Abstract

Stress hyperglycaemia is thought to result from a hormonal response (release of catecholamines, glucocorticoids, glucagon, etc.) following stress, sepsis or trauma. Although stress hyperglycaemia is a very common finding in critically ill populations, there are many non-diabetic critically ill patients who do not develop a hyperglycaemic stress response to trauma or acute illness. We suggest that the lack of a hyperglycaemic stress response during the acute phase of a critical illness may correlate significantly with the clinical outcome of these critically ill non-diabetic patients. This was a retrospective study of 700 non-diabetic critically ill patients admitted to the general intensive care unit (ICU) at Soroka Medical Center, Beer Sheva, Israel. We analyzed the clinical impact of the blood glucose levels of these patients measured during their first week of ICU hospitalization on their clinical outcome.
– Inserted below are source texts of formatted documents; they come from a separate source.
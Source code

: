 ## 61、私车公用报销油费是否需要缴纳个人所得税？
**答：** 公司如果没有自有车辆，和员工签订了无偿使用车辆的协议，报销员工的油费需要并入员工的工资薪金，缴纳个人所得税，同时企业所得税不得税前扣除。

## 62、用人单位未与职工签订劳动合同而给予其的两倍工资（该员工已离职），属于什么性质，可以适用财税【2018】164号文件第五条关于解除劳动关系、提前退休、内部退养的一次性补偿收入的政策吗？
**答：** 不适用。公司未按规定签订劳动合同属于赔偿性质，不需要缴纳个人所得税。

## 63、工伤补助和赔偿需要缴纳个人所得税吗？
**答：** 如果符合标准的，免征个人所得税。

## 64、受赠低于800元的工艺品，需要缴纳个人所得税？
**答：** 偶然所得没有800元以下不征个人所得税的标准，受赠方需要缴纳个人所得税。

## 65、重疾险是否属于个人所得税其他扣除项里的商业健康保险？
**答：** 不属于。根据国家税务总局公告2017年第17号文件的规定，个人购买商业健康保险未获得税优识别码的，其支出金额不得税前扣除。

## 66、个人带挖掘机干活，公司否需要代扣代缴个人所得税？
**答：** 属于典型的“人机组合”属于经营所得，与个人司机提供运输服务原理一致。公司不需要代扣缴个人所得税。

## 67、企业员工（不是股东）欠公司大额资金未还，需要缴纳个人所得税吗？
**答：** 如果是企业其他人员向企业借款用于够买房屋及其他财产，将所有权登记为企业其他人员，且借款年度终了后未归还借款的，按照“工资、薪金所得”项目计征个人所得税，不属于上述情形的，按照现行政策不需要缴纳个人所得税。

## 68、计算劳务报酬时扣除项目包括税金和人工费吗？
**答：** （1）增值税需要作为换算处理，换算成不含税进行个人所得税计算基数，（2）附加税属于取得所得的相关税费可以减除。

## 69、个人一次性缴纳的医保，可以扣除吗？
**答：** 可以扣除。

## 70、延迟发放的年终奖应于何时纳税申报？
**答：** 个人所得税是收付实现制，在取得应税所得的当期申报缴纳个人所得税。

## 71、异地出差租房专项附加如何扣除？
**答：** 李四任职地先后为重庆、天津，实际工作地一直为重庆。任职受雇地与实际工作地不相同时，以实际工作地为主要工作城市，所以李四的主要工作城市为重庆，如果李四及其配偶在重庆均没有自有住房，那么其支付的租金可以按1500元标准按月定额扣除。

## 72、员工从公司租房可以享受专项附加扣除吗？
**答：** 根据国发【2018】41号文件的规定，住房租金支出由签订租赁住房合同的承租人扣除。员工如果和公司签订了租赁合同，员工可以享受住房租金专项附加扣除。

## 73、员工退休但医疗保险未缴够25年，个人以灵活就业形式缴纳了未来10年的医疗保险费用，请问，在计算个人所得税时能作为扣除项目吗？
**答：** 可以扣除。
Age, male gender, and the Acute Physiology and Chronic Health Evaluation (APACHE) score were found to be independent risk factors for new episodes of infection during the patients' stay in the ICU. Age and the APACHE and Sequential Organ Failure Assessment scores were found to be independent risk factors for intra-ICU mortality. In contrast, blood glucose analysis performed during the patients' stay in the ICU was not found to be an independent predictor for new infectious events or for mortality during the ICU stay. Our study did not demonstrate an association between blood glucose levels and clinical outcomes in non-diabetic critically ill patients.